[SUPPLIED RECORDS — start]

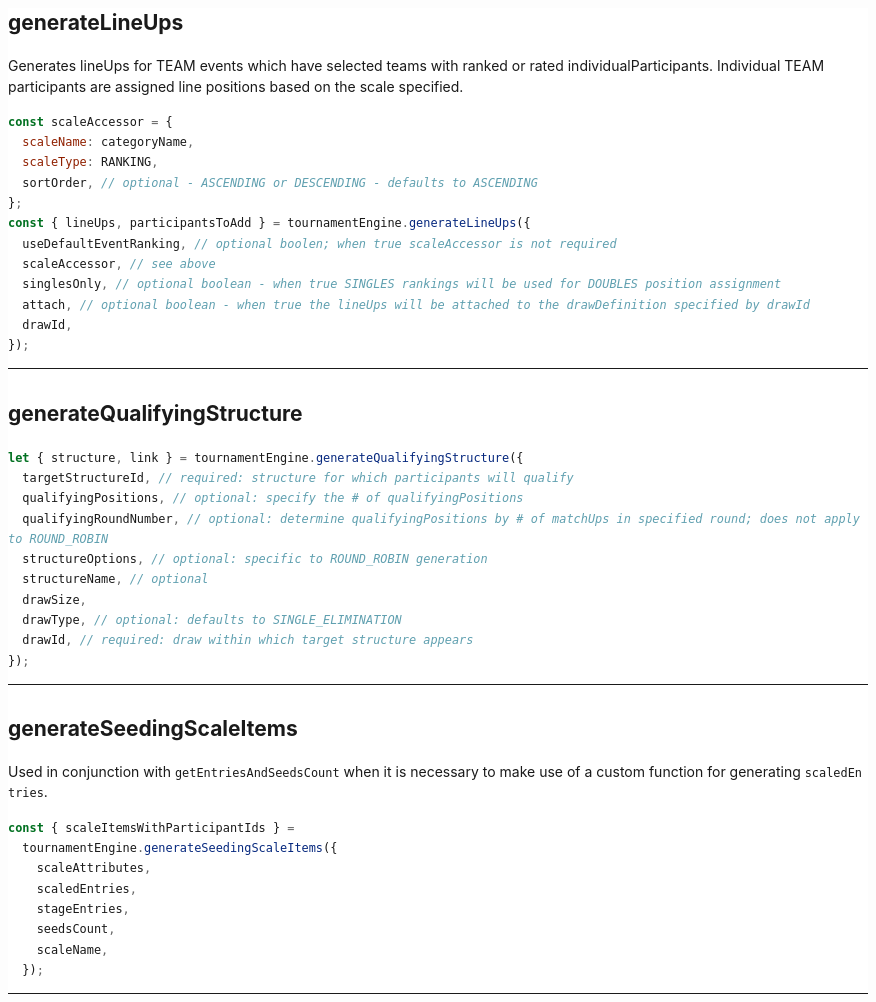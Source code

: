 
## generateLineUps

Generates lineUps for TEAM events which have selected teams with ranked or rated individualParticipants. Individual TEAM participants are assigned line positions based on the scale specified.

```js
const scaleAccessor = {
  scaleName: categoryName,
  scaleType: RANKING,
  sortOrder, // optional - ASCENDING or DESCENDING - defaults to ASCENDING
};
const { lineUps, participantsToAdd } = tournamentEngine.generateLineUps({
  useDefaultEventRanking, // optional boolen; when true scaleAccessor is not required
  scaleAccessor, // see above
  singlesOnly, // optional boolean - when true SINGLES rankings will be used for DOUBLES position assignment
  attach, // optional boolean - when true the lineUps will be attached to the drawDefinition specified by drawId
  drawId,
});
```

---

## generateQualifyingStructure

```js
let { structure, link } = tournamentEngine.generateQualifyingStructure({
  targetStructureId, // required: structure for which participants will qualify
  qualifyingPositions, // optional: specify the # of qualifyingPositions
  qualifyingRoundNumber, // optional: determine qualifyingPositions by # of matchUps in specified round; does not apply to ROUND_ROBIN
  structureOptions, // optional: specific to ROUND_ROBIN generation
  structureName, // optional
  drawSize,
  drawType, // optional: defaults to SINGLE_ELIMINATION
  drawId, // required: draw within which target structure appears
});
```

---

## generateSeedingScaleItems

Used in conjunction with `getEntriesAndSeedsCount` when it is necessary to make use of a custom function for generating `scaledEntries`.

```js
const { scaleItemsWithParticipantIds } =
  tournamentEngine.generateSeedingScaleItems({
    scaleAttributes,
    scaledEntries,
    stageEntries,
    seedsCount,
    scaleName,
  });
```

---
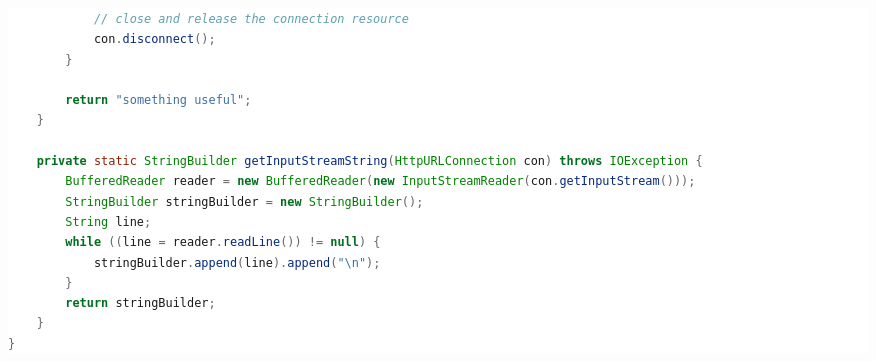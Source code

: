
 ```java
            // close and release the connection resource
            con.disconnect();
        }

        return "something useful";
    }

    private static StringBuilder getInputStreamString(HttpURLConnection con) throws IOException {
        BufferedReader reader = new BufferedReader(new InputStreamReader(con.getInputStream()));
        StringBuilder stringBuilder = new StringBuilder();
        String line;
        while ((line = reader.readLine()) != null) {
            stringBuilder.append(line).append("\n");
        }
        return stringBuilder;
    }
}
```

[SUPPLIED RECORDS — finish]

● **PROBLEM TO WORK ON**
Extract every line containing the string "required" from the material.

● **SOLUTION TO THE PROBLEM**
  useDefaultEventRanking, // optional boolen; when true scaleAccessor is not required
  targetStructureId, // required: structure for which participants will qualify
  drawId, // required: draw within which target structure appears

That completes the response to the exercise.